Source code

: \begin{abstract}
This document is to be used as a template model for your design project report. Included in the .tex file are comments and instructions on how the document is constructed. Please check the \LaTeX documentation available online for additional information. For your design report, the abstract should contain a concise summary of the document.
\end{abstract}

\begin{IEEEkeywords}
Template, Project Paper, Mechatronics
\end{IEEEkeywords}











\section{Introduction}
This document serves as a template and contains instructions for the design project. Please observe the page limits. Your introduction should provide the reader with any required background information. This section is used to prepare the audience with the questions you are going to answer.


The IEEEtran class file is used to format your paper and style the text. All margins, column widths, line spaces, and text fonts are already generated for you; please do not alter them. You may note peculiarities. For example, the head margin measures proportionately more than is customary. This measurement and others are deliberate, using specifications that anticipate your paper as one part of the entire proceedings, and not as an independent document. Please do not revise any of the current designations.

+ + + +

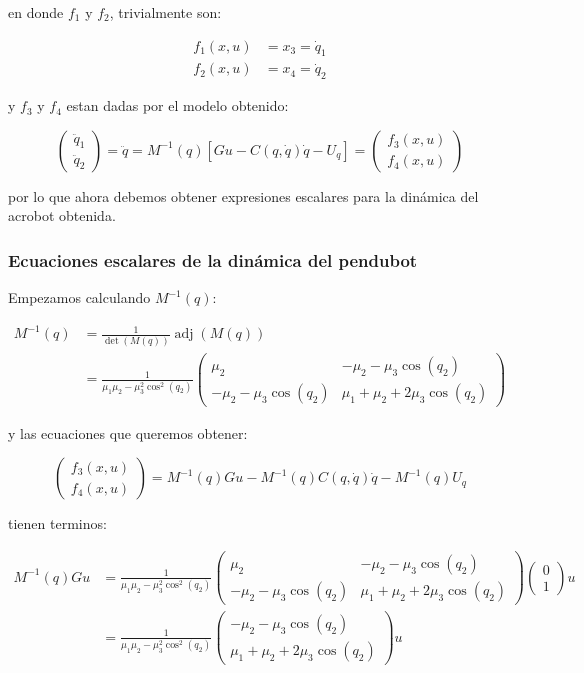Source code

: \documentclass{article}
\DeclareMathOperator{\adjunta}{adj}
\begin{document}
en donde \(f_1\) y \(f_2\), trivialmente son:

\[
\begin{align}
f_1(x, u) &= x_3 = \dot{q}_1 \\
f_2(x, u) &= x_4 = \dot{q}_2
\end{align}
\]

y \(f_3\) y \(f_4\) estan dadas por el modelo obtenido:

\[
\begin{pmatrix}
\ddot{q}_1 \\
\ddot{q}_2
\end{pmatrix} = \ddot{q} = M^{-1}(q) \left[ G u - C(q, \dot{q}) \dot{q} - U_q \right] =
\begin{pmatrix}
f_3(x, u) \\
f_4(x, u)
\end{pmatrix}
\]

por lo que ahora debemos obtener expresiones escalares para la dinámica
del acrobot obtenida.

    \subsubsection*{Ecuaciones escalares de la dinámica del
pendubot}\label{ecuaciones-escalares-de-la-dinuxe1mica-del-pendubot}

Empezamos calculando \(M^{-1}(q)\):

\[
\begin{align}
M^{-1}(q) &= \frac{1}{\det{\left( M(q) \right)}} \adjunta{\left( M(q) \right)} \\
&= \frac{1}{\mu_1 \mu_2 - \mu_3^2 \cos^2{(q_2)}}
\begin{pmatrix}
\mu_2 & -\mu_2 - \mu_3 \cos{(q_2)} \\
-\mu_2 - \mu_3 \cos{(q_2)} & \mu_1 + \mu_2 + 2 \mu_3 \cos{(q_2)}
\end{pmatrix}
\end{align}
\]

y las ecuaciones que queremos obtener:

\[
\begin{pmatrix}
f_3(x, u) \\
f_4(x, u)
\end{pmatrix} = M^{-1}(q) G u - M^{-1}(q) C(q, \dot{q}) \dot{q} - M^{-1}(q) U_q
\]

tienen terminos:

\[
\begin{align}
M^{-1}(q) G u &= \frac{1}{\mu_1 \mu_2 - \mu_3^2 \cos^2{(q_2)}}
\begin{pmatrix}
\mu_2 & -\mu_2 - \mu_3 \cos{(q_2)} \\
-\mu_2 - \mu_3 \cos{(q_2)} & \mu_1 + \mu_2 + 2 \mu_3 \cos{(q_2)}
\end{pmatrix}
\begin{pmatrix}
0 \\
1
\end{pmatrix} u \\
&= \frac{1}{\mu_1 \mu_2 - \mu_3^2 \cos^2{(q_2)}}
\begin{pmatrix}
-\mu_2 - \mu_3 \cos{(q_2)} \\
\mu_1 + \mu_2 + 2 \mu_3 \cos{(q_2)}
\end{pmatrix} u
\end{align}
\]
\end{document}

+ + + +

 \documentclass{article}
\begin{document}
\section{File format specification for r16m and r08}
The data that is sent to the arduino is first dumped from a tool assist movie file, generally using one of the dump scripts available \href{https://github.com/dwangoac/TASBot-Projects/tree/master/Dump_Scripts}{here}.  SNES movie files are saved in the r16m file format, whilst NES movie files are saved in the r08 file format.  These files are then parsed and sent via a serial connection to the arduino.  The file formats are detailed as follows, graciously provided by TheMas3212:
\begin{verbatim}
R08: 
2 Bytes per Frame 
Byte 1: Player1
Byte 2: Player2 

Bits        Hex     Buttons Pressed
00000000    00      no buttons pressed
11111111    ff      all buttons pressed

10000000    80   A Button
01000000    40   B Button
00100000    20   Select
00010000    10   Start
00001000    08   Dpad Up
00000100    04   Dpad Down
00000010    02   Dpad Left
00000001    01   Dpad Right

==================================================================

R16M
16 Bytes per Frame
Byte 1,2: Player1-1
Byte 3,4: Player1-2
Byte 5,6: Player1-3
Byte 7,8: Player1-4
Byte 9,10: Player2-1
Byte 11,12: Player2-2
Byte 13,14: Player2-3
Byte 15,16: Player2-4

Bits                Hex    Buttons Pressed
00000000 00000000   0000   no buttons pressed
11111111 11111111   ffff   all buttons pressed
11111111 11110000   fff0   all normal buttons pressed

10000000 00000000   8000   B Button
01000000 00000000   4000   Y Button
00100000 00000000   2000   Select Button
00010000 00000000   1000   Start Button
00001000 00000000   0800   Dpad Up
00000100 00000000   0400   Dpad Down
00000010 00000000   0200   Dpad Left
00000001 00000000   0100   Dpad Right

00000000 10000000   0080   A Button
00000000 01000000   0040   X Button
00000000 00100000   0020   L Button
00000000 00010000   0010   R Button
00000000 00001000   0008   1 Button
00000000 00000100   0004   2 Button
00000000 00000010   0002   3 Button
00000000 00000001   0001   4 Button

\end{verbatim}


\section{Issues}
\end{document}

+ + + +

Activity:
Every line with the word "Start" in it should be copied from the listing above.

Output for this exercise:
00010000    10   Start
00010000 00000000   1000   Start Button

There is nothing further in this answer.